Writing this in New York just before a US presidential election of global significance, it is easy to overlook the importance and implications for Britain of the judgement of the High Court requiring the government to get parliamentary approval before it triggers the article 50 procedure leading to our self-expulsion from the European Union. This article assumes that the High Court judgement will be upheld by the Supreme Court next month, as most legal experts expect.
The court’s judgement has been predictably and reprehensibly vilified by right-wing Brexiteers from the prime minister to the Daily Mail, sometimes in terms clearly intended to undermine the independence of the judiciary, a vital ingredient of democracy. It has been represented as a betrayal of the 52 per cent of those who voted in the June referendum and an attempt to overturn their vote for leaving the EU.
The court’s ruling is nothing of the sort. But it is already prompting shrill demands that parliament must “respect” the referendum result and do nothing that might hinder or delay the government’s article 50 notification leading inexorably to Brexit. Parliament is under no such obligation, legally, politically or morally, and it is imperative that Jeremy Corbyn and the Labour party as a whole should make that crystal clear.
The case rests on two fundamental assertions: firstly, that the referendum was legally advisory only and could not override the sovereignty of parliament by binding it to take any specific action in the event of one result or the other; and, secondly, that members of parliament owe the electorate their own best judgement of the national interest – taking into account the referendum result – not their obedience to the opinions of a narrow majority in a referendum or otherwise.
If, as is probably the case, a majority of MPs and peers remain convinced that Britain will be much worse off in almost every way outside the EU, then they have a solemn legal, political and moral duty to vote against any Bill whose purpose is to authorise the government to trigger article 50.
We have heard various views from Labour over the last two days, from Jeremy Corbyn’s “bottom lines” to Tom Watson’s declaration that “the people have spoken” on Brexit. It would therefore require considerable courage for Labour to commit itself to opposing any Bill authorising an Article 50 trigger, thereby provoking screams of fake outrage from the right-wing media. But there are two reasons why this position will be perfectly proper notwithstanding the referendum result.
Firstly, since the referendum, it has become clear that Theresa May’s government is determined to aim for a “hard” Brexit, giving priority to reducing immigration from the EU even if that means Britain losing its tariff-free access to the biggest single market in the world – something that no-one can have foreseen at the time of the referendum. Other information, such as the attitudes to Brexit of major EU leaders, has come to light since the referendum that legitimately affects one’s judgement of the pros and cons of Brexit.
Secondly, Labour, committed like other parties to remaining in the EU, was narrowly defeated in the referendum, but political defeat in no way prohibits a party or an MP from continuing to campaign for what it or he or she continues believes in. When Labour loses an election to the Tories, no-one suggests that it then has a duty to support the policies of the Tory government just because it won a majority in the election. Labour should stick to its guns: Britain is infinitely better off in the EU than out of it, and Labour has a clear duty to vote accordingly in parliament.
If a Bill to authorise the government to trigger article 50 were to be defeated in parliament, the government’s obvious course would be to call a general election on the issue. If this were to be fought on conventional party lines, it would almost certainly go badly for those of us who believe that everything possible should be done to keep Britain in the EU, since:
(a) Corbyn is unlikely to commit Labour to an unambiguous policy of staying in the EU if Labour were to win the election, which would give the electorate a clear up-to-date choice; and
(b) even if he did, Labour led by Corbyn is almost certainly incapable of winning an election on its own, since only a small minority would vote in such a way as to make him prime minister.

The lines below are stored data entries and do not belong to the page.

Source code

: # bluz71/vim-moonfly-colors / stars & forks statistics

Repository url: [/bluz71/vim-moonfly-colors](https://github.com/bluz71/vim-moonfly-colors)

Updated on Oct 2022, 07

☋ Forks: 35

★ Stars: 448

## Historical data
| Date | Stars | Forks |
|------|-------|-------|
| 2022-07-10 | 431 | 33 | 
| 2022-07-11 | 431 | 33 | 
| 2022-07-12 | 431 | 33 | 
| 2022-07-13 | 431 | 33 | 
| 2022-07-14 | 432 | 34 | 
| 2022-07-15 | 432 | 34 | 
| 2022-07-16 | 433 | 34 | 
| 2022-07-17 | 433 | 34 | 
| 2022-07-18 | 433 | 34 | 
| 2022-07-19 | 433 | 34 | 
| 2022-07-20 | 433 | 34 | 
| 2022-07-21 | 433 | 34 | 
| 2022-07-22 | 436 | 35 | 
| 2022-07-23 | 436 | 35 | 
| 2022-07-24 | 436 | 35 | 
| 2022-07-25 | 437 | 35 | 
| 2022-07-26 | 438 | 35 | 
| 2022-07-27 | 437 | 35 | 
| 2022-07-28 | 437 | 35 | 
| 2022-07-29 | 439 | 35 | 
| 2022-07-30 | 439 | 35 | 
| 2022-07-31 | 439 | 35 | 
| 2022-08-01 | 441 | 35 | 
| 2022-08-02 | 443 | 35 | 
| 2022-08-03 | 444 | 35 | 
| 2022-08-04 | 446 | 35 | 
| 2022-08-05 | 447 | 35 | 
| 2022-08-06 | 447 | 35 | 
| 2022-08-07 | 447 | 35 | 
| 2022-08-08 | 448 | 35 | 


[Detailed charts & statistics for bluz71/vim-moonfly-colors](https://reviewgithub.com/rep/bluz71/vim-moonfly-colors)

There would therefore be a need for a progressive pro-EU, anti-Brexit alliance to fight the election on a platform of denying the government the power to trigger article 50, with support from across the Westminster parties. Now that the courts have proclaimed parliament’s right to vote then the Labour leadership should begin, without waiting for the result of the government’s appeal to the Supreme Court, to talk informally to the Lib Dems, the SNP, and other pro-EU elements, including in the Conservative party, about the mechanics of preventing the trigger for withdrawal.
If, however, parliament cannot ultimately be prevented from authorising May to move article 50, then the legislation containing that authority must include the condition that Britain’s notification can be withdrawn further down the lane if the negotiated deal turns out to be unacceptable to parliament or the electorate in a fresh vote. Without that vital proviso, parliament would give May and her hard-line Brexit negotiating team carte blanche to sign up for any agreement with the rest of the EU that would satisfy the most extreme Europhobes on the Tory back benches and the shrillest of the xenophobic media, with parliament and the people completely powerless to do anything about it.
Brian Barder is a former civil servant and diplomat who also served as a hospital governor and a member of the Special Immigration Appeals Commission. He campaigns on civil rights issues, writes a blog and is the author of What Diplomats Do.